For an artist it can be both limiting and detrimental to find him or herself pigeonholed into a specific current or stylistic context that circumscribes his or her potential audience, thus precluding, in many cases, a transversality otherwise more easily achievable than ever in the contemporary panorama. While having already enjoyed a wide response from the underground public for several years now, daughter of art Anna von Hausswolff seems to want to “absolutize” the thematic and symbolic sphere from which other names in the field of dark music have increasingly tended to break away: meaning that she, too, is part of the gradual and generalized shift of attention from the immanent to the transcendent, of the drive towards a new sacral and spiritual dimension which nevertheless doesn’t neglect the fragile human root from which it arises.

Also in Hausswolff’s case the viaticum, the guide along this path is represented by the pipe organ, a monument of Western sacred music that today reverberates in the new ambient/drone compositional practices: an expressive rebirth that ideally extends from Tim Hecker’s Ravedeath, 1972 (2011) to Lawrence English’s Lassitude (2020), without forgetting Swedish female peers such as Ellen Arkbro and Maria w Horn; it is through these and other figures that unfolds the newfound interest in the singular tonal properties, resonance effects and majestic sound architectures of the organ, the exclusive protagonist of All Thoughts Fly – this time published by Greg Anderson’s Southern Lord.

Although this is already Hausswolff’s fifth album in her own name in just a decade, it is the first of them to be conceived and performed in complete solitude: in the recording sessions at the Örgryte church in Gothenburg, held in January 2020, the Scandinavian musician accentuates a temperament already evident in certain solemn evocations from Ceremony (2013) and The Miraculous (2015), now drawing inspiration from the views and stone sculptures of the Sacro Bosco in Bomarzo, province of Viterbo, Italy, as a mere pretext to totally immerse herself in the vibrations of air of the imposing instrument, a replica of a model built by Germany’s Arp Schnitger at the end of the 17th century.

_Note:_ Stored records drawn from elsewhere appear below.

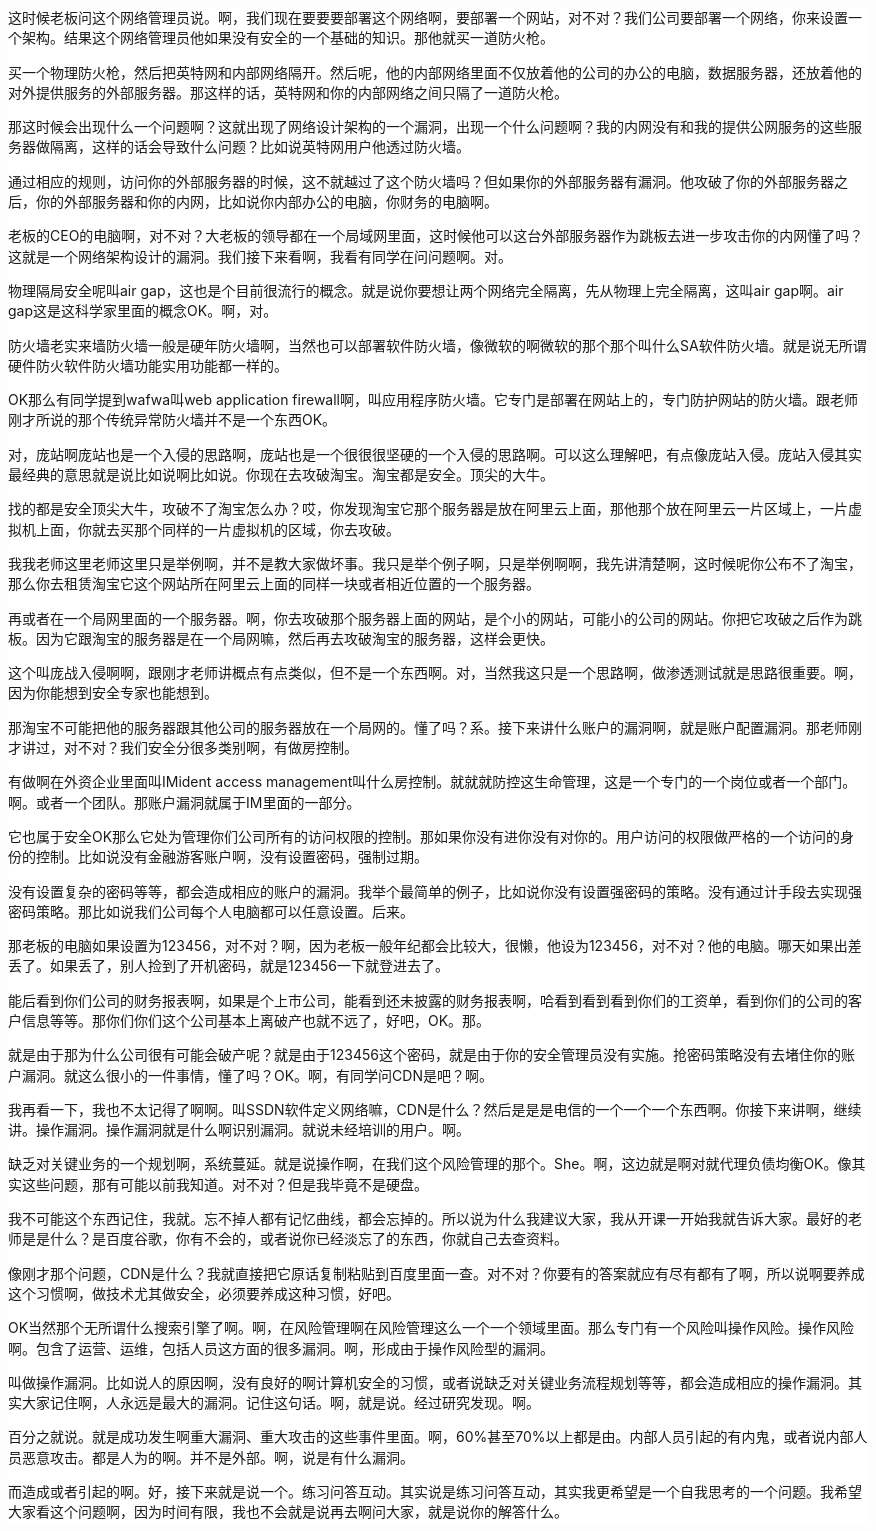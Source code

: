 这时候老板问这个网络管理员说。啊，我们现在要要要部署这个网络啊，要部署一个网站，对不对？我们公司要部署一个网络，你来设置一个架构。结果这个网络管理员他如果没有安全的一个基础的知识。那他就买一道防火枪。

买一个物理防火枪，然后把英特网和内部网络隔开。然后呢，他的内部网络里面不仅放着他的公司的办公的电脑，数据服务器，还放着他的对外提供服务的外部服务器。那这样的话，英特网和你的内部网络之间只隔了一道防火枪。

那这时候会出现什么一个问题啊？这就出现了网络设计架构的一个漏洞，出现一个什么问题啊？我的内网没有和我的提供公网服务的这些服务器做隔离，这样的话会导致什么问题？比如说英特网用户他透过防火墙。

通过相应的规则，访问你的外部服务器的时候，这不就越过了这个防火墙吗？但如果你的外部服务器有漏洞。他攻破了你的外部服务器之后，你的外部服务器和你的内网，比如说你内部办公的电脑，你财务的电脑啊。

老板的CEO的电脑啊，对不对？大老板的领导都在一个局域网里面，这时候他可以这台外部服务器作为跳板去进一步攻击你的内网懂了吗？这就是一个网络架构设计的漏洞。我们接下来看啊，我看有同学在问问题啊。对。

物理隔局安全呢叫air gap，这也是个目前很流行的概念。就是说你要想让两个网络完全隔离，先从物理上完全隔离，这叫air gap啊。air gap这是这科学家里面的概念OK。啊，对。

防火墙老实来墙防火墙一般是硬年防火墙啊，当然也可以部署软件防火墙，像微软的啊微软的那个那个叫什么SA软件防火墙。就是说无所谓硬件防火软件防火墙功能实用功能都一样的。

OK那么有同学提到wafwa叫web application firewall啊，叫应用程序防火墙。它专门是部署在网站上的，专门防护网站的防火墙。跟老师刚才所说的那个传统异常防火墙并不是一个东西OK。

对，庞站啊庞站也是一个入侵的思路啊，庞站也是一个很很很坚硬的一个入侵的思路啊。可以这么理解吧，有点像庞站入侵。庞站入侵其实最经典的意思就是说比如说啊比如说。你现在去攻破淘宝。淘宝都是安全。顶尖的大牛。

找的都是安全顶尖大牛，攻破不了淘宝怎么办？哎，你发现淘宝它那个服务器是放在阿里云上面，那他那个放在阿里云一片区域上，一片虚拟机上面，你就去买那个同样的一片虚拟机的区域，你去攻破。

我我老师这里老师这里只是举例啊，并不是教大家做坏事。我只是举个例子啊，只是举例啊啊，我先讲清楚啊，这时候呢你公布不了淘宝，那么你去租赁淘宝它这个网站所在阿里云上面的同样一块或者相近位置的一个服务器。

再或者在一个局网里面的一个服务器。啊，你去攻破那个服务器上面的网站，是个小的网站，可能小的公司的网站。你把它攻破之后作为跳板。因为它跟淘宝的服务器是在一个局网嘛，然后再去攻破淘宝的服务器，这样会更快。

这个叫庞战入侵啊啊，跟刚才老师讲概点有点类似，但不是一个东西啊。对，当然我这只是一个思路啊，做渗透测试就是思路很重要。啊，因为你能想到安全专家也能想到。

那淘宝不可能把他的服务器跟其他公司的服务器放在一个局网的。懂了吗？系。接下来讲什么账户的漏洞啊，就是账户配置漏洞。那老师刚才讲过，对不对？我们安全分很多类别啊，有做房控制。

有做啊在外资企业里面叫IMident access management叫什么房控制。就就就防控这生命管理，这是一个专门的一个岗位或者一个部门。啊。或者一个团队。那账户漏洞就属于IM里面的一部分。

它也属于安全OK那么它处为管理你们公司所有的访问权限的控制。那如果你没有进你没有对你的。用户访问的权限做严格的一个访问的身份的控制。比如说没有金融游客账户啊，没有设置密码，强制过期。

没有设置复杂的密码等等，都会造成相应的账户的漏洞。我举个最简单的例子，比如说你没有设置强密码的策略。没有通过计手段去实现强密码策略。那比如说我们公司每个人电脑都可以任意设置。后来。

那老板的电脑如果设置为123456，对不对？啊，因为老板一般年纪都会比较大，很懒，他设为123456，对不对？他的电脑。哪天如果出差丢了。如果丢了，别人捡到了开机密码，就是123456一下就登进去了。

能后看到你们公司的财务报表啊，如果是个上市公司，能看到还未披露的财务报表啊，哈看到看到看到你们的工资单，看到你们的公司的客户信息等等。那你们你们这个公司基本上离破产也就不远了，好吧，OK。那。

就是由于那为什么公司很有可能会破产呢？就是由于123456这个密码，就是由于你的安全管理员没有实施。抢密码策略没有去堵住你的账户漏洞。就这么很小的一件事情，懂了吗？OK。啊，有同学问CDN是吧？啊。

我再看一下，我也不太记得了啊啊。叫SSDN软件定义网络嘛，CDN是什么？然后是是是电信的一个一个一个东西啊。你接下来讲啊，继续讲。操作漏洞。操作漏洞就是什么啊识别漏洞。就说未经培训的用户。啊。

缺乏对关键业务的一个规划啊，系统蔓延。就是说操作啊，在我们这个风险管理的那个。She。啊，这边就是啊对就代理负债均衡OK。像其实这些问题，那有可能以前我知道。对不对？但是我毕竟不是硬盘。

我不可能这个东西记住，我就。忘不掉人都有记忆曲线，都会忘掉的。所以说为什么我建议大家，我从开课一开始我就告诉大家。最好的老师是是什么？是百度谷歌，你有不会的，或者说你已经淡忘了的东西，你就自己去查资料。

像刚才那个问题，CDN是什么？我就直接把它原话复制粘贴到百度里面一查。对不对？你要有的答案就应有尽有都有了啊，所以说啊要养成这个习惯啊，做技术尤其做安全，必须要养成这种习惯，好吧。

OK当然那个无所谓什么搜索引擎了啊。啊，在风险管理啊在风险管理这么一个一个领域里面。那么专门有一个风险叫操作风险。操作风险啊。包含了运营、运维，包括人员这方面的很多漏洞。啊，形成由于操作风险型的漏洞。

叫做操作漏洞。比如说人的原因啊，没有良好的啊计算机安全的习惯，或者说缺乏对关键业务流程规划等等，都会造成相应的操作漏洞。其实大家记住啊，人永远是最大的漏洞。记住这句话。啊，就是说。经过研究发现。啊。

百分之就说。就是成功发生啊重大漏洞、重大攻击的这些事件里面。啊，60%甚至70%以上都是由。内部人员引起的有内鬼，或者说内部人员恶意攻击。都是人为的啊。并不是外部。啊，说是有什么漏洞。

而造成或者引起的啊。好，接下来就是说一个。练习问答互动。其实说是练习问答互动，其实我更希望是一个自我思考的一个问题。我希望大家看这个问题啊，因为时间有限，我也不会就是说再去啊问大家，就是说你的解答什么。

But the compositional process of the organist – now fully master of the mechanics and effects derivable from the real-time manipulation of the speaking stops – is not resolved in the live interpretation alone: ​​already at first listening, in fact, proving decisive is the accurate sound design subsequently operated in the studio, alongside the trusted collaborator Filip Leyman (also a member of the new quintet BADA, making their debut this year on Pomperipossa).
It’s a refined play of concomitant auditory levels and mutable perspectives that takes place, in ever new forms, along the seven tracks: moments of emphatic and meditative harmonic juxtaposition, comparable to Sarah Davachi’s recent Cantus, Descant (“Dolore di Orsini”, the inebriating additive and subtractive process of “Persephone”), alternate with passages deriving from the deconstruction and spatialized reassembly of discrete sonic cells and mixtures (“Theatre of Nature”, “Sacro Bosco”, “Entering”), a palette of acoustic hues and densities adapting itself, from time to time, to the manifold shades of a melodramatic, gothic-like chiaroscuro.

While Anna von Hausswolff’s polyphonic plan is effectively realized in each piece, when faced with the ambition and macroscopic scale of the title track the rest ends up seeming, by contrast, like a series of notable preparatory studies: “All Thoughts Fly” establishes its own spontaneous connection with the rhythmic spirals of American minimalism by means of a laborious layering of circular motifs, autonomous and complementary tonal systems that progressively converge in a shimmering and ecstatic saturation, the full prospect of an overwhelming vision beyond good and evil.
The conciliatory melodic excipit “Outside the Gate (For Bruna)” guides us back by the hand to the warm daylight filtered by the walls of the mystical cave, the inner temple of a musician who is about to reach – if she hasn’t already – the quintessence of her own expressive research.